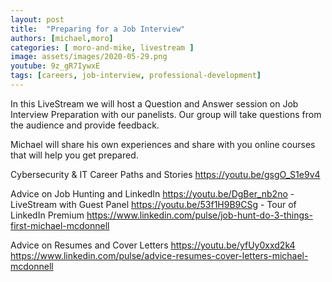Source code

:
 ```yaml
---
layout: post
title:  "Preparing for a Job Interview"
authors: [michael,moro]
categories: [ moro-and-mike, livestream ]
image: assets/images/2020-05-29.png
youtube: 9z_gR7IywxE
tags: [careers, job-interview, professional-development]
---
```

In this LiveStream we will host a Question and Answer session on Job Interview Preparation with our panelists. Our group will take questions from the audience and provide feedback.

Michael will share his own experiences and share with you online courses that will help you get prepared.

Cybersecurity & IT Career Paths and Stories
  https://youtu.be/gsgO_S1e9v4

Advice on Job Hunting and LinkedIn
  https://youtu.be/DgBer_nb2no - LiveStream with Guest Panel
  https://youtu.be/53f1H9B9CSg - Tour of LinkedIn Premium
  https://www.linkedin.com/pulse/job-hunt-do-3-things-first-michael-mcdonnell

Advice on Resumes and Cover Letters
  https://youtu.be/yfUy0xxd2k4
  https://www.linkedin.com/pulse/advice-resumes-cover-letters-michael-mcdonnell
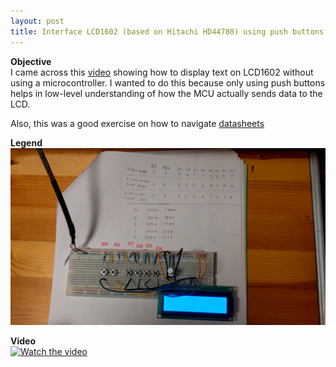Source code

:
 ```yaml
---
layout: post
title: Interface LCD1602 (based on Hitachi HD44780) using push buttons
---
```


**Objective**  
I came across this [video](https://www.youtube.com/watch?v=yn8ibFeVsoU) showing 
how to display text on LCD1602 without using a microcontroller. I wanted to do 
this because only using push buttons helps in low-level understanding of how the 
MCU actually sends data to the LCD.

Also, this was a good exercise on how to navigate [datasheets](https://www.sparkfun.com/datasheets/LCD/HD44780.pdf)

**Legend**  
![Button labels](/assets/img/lcd/buttons.png "Buttons")

**Video**  
[![Watch the video](https://img.youtube.com/vi/01cj4NXQUlA/hqdefault.jpg)](https://youtu.be/01cj4NXQUlA)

### [What needs to be done]
In your copy, include every record word for word but no pictures.

### [Result below]
Source code

:
 ```yaml
---
layout: post
title:  "Preparing for a Job Interview"
authors: [michael,moro]
categories: [ moro-and-mike, livestream ]
image: assets/images/2020-05-29.png
youtube: 9z_gR7IywxE
tags: [careers, job-interview, professional-development]
---
```

In this LiveStream we will host a Question and Answer session on Job Interview Preparation with our panelists. Our group will take questions from the audience and provide feedback.

Michael will share his own experiences and share with you online courses that will help you get prepared.

Cybersecurity & IT Career Paths and Stories
  https://youtu.be/gsgO_S1e9v4

Advice on Job Hunting and LinkedIn
  https://youtu.be/DgBer_nb2no - LiveStream with Guest Panel
  https://youtu.be/53f1H9B9CSg - Tour of LinkedIn Premium
  https://www.linkedin.com/pulse/job-hunt-do-3-things-first-michael-mcdonnell

Advice on Resumes and Cover Letters
  https://youtu.be/yfUy0xxd2k4
  https://www.linkedin.com/pulse/advice-resumes-cover-letters-michael-mcdonnell
Source code

:
 ```yaml
---
layout: post
title: Interface LCD1602 (based on Hitachi HD44780) using push buttons
---
```


**Objective**  
I came across this [video](https://www.youtube.com/watch?v=yn8ibFeVsoU) showing 
how to display text on LCD1602 without using a microcontroller. I wanted to do 
this because only using push buttons helps in low-level understanding of how the 
MCU actually sends data to the LCD.

Also, this was a good exercise on how to navigate [datasheets](https://www.sparkfun.com/datasheets/LCD/HD44780.pdf)

**Legend**  
![Button labels](/assets/img/lcd/buttons.png "Buttons")

**Video**  
[![Watch the video](https://img.youtube.com/vi/01cj4NXQUlA/hqdefault.jpg)](https://youtu.be/01cj4NXQUlA)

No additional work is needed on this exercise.